CKAN knows this is an outstanding issue (and we've raised it in the past), unfortunately no one has worked on it

There are currently 100K datasets that need to be removed:

SELECT COUNT(*), state FROM package GROUP BY state;
  count  |  state  
---------+---------
 1342011 | active
  138275 | deleted
       1 | draft

Security Considerations (required)

None

Sketch

The only way we know of to get the list of items that need to be removed is through the database, something like SELECT name, id FROM package WHERE state = 'deleted';. We would want to get this list, and then either call the CKAN CLI purge command or the CKAN API (something like datagov-dedupe).

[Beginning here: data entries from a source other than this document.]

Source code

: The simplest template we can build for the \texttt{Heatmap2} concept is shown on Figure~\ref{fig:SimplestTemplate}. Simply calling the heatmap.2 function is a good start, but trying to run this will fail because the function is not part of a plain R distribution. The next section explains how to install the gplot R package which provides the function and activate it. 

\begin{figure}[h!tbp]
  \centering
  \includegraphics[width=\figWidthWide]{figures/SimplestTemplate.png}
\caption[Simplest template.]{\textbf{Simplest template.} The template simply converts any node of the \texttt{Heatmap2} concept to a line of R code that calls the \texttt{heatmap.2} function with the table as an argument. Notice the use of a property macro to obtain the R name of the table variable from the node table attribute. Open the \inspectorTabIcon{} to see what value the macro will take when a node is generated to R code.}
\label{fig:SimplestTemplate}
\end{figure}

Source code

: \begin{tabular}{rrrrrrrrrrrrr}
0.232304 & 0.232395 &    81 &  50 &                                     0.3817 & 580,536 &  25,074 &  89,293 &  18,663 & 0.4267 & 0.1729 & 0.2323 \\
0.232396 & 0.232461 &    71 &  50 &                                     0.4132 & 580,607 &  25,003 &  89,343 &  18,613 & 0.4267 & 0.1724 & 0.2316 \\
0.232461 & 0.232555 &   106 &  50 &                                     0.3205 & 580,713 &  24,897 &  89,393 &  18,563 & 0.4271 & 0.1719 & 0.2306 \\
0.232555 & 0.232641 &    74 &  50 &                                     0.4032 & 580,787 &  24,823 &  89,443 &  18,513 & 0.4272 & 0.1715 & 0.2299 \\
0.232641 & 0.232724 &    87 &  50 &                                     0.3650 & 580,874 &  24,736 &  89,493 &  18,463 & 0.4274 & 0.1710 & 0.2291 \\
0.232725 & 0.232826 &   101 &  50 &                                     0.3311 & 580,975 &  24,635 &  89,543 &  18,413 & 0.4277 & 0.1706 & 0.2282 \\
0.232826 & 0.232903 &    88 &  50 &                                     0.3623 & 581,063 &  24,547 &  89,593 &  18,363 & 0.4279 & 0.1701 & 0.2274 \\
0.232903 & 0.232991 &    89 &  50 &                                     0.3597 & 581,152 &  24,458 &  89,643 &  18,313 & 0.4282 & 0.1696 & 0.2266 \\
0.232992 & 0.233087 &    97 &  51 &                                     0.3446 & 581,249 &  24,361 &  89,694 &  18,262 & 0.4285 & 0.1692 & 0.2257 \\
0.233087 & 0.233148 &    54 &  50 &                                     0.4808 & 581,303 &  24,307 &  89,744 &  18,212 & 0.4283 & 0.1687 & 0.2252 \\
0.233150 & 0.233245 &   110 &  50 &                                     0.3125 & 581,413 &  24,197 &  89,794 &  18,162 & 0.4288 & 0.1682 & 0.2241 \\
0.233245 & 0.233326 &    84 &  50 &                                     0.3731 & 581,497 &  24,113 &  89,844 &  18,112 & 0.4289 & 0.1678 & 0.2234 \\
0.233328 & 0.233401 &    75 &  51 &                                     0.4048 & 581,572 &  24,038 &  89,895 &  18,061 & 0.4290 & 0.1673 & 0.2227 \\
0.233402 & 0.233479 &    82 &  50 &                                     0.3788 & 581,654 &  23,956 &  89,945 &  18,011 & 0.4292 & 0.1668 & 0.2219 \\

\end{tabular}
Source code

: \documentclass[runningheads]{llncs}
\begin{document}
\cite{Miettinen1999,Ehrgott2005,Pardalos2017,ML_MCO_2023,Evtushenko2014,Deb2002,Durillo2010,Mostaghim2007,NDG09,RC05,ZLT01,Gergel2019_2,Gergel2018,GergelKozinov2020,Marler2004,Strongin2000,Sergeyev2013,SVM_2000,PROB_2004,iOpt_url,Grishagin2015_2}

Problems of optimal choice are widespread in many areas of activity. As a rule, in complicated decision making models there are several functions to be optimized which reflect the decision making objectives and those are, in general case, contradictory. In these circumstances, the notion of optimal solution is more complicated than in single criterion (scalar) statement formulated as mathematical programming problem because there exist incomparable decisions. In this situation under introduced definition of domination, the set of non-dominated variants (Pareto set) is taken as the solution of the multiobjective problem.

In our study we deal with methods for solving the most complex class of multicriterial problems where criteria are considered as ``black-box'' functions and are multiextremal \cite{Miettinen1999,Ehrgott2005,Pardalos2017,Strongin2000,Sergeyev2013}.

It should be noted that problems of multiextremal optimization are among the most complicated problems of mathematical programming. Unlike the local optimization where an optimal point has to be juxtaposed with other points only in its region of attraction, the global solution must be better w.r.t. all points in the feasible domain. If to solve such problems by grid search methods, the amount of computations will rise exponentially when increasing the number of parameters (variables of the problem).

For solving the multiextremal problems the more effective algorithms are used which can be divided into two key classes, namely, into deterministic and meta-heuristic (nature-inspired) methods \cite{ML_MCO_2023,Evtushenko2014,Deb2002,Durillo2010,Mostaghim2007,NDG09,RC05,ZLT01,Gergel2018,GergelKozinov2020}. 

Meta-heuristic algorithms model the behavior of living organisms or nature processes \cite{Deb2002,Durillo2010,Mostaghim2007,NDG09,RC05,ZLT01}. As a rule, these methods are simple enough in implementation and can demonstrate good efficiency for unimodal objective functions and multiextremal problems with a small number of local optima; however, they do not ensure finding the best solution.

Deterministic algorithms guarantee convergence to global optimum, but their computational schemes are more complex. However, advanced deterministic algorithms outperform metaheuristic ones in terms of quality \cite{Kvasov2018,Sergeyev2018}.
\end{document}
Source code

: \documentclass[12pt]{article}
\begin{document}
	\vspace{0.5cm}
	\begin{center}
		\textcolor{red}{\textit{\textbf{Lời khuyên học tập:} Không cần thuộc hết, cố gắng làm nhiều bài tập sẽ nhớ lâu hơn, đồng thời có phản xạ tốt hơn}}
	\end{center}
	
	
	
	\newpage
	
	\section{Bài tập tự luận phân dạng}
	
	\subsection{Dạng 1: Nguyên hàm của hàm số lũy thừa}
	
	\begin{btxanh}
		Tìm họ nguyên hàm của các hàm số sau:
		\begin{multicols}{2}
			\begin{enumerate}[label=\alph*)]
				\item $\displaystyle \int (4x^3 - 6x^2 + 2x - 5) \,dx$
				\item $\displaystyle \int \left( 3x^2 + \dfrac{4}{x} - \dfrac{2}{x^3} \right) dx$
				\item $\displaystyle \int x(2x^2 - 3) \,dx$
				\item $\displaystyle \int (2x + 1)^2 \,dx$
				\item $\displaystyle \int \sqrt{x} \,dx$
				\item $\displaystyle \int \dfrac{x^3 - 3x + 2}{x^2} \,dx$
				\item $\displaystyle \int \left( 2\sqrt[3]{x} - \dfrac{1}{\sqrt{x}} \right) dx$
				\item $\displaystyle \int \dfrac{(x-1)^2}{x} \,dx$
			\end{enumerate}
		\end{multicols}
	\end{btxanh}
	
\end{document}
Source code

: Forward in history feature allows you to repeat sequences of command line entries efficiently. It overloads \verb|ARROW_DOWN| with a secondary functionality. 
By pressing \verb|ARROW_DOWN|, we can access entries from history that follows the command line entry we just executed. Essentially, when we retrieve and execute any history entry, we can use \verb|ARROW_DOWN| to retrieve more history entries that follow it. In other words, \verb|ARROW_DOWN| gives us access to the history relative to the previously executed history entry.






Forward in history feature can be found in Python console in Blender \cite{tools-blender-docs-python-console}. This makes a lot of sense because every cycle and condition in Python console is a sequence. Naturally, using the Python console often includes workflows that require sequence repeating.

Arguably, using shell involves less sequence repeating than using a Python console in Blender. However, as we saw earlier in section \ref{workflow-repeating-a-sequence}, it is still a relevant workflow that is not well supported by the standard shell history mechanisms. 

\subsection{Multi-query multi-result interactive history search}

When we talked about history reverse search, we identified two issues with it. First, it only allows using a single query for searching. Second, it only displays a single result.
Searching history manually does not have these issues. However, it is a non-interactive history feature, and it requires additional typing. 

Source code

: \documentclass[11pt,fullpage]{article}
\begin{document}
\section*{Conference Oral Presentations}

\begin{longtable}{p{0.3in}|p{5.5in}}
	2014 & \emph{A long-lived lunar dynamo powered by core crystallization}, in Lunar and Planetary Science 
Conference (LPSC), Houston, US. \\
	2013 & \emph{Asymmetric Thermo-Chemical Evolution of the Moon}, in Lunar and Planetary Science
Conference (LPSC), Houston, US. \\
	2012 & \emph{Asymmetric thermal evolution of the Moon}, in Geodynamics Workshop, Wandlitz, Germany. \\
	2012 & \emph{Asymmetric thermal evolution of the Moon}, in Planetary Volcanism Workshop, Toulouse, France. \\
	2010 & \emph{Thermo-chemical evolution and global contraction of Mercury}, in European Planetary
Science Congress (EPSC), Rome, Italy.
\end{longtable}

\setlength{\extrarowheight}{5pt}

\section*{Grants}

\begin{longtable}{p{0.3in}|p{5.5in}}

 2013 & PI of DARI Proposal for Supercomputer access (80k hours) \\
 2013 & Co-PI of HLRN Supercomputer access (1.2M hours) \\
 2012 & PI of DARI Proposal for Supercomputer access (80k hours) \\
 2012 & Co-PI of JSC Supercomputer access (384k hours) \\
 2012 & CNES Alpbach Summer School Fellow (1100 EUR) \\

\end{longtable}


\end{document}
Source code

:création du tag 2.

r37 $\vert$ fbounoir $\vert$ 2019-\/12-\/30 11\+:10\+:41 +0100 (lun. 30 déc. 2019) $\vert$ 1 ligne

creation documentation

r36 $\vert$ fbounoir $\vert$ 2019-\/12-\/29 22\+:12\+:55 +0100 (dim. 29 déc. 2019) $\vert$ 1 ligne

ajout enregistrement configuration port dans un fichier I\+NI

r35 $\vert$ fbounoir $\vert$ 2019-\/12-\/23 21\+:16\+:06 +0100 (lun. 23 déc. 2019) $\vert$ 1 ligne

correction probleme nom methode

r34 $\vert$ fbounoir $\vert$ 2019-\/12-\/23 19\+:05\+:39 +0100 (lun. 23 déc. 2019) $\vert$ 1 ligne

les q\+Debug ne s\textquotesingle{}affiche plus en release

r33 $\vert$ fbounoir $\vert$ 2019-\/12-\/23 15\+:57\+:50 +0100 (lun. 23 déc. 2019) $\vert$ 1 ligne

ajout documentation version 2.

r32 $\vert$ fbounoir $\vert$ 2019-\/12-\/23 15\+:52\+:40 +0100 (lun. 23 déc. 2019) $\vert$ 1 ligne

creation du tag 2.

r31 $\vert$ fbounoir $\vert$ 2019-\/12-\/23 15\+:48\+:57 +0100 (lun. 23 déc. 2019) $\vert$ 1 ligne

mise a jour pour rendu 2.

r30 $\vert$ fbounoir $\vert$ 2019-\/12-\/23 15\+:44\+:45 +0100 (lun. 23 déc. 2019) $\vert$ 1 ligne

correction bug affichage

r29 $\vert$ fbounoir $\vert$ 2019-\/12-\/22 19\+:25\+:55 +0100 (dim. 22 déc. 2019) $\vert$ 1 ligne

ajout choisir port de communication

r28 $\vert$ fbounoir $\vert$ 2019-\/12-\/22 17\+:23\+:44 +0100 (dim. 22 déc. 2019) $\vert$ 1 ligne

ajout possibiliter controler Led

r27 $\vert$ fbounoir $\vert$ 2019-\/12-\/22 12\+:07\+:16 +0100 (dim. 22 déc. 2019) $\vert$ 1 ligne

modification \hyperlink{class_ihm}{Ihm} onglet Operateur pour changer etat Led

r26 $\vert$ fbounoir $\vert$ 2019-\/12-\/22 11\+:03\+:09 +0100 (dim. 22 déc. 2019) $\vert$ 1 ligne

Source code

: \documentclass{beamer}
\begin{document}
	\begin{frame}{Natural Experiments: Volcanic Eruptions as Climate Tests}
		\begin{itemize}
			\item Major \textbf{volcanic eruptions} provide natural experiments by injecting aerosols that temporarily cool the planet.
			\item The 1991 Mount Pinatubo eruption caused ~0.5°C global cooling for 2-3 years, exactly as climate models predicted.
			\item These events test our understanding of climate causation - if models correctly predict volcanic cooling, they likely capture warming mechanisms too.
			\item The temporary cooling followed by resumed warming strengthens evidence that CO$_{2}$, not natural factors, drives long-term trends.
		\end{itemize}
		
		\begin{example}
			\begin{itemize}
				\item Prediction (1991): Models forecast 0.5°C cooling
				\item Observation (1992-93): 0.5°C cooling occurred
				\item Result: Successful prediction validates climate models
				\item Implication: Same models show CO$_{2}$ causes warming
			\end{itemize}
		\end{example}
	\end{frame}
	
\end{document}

hkdctol commented 2 years ago

Need to look at this if we run into speed issues

FuhuXia commented 1 year ago

Post some new stats. 30% of datasets are in deleted state . Purging them will reduce database size (by 30% ?), and maybe slightly increase page load performance. Haven't run the CKAN CLI purge command before, but these steps should work, tested with a previous ticket.

  1. Query all deleted harvest sources and clear them.
  2. Set all deleted state to to_delete.
  3. Clear the harvest source in the sandbox test org.

New stats:

catalog=# SELECT COUNT(*), state FROM package GROUP BY state;
 count  |  state
--------+---------
 373477 | active
 156490 | deleted
      1 | draft
jbrown-xentity commented 1 year ago

The purge command only works on a single dataset id, scripting that for 156490 datasets seems painful. There is an open ticket in CKAN on a command to handle this, but it hasn't been worked on... https://github.com/ckan/ckan/issues/4398. Basically it's a known problem with purging datasets at our scale.

FuhuXia commented 1 year ago

Deleted package remaining in the DB will slow down harvesting process and may bring in some unexpected issues, such as what we found in https://github.com/GSA/data.gov/issues/2989.

FuhuXia commented 1 year ago

A side effect of purging deleted dataset is that the add/update/delete count in the previous harvest reports will change, making the previous report meaningless. To overcome this, we can purge deleted datasets that are 1+ years old, in the meantime hide harvest reports that are 1+ year old.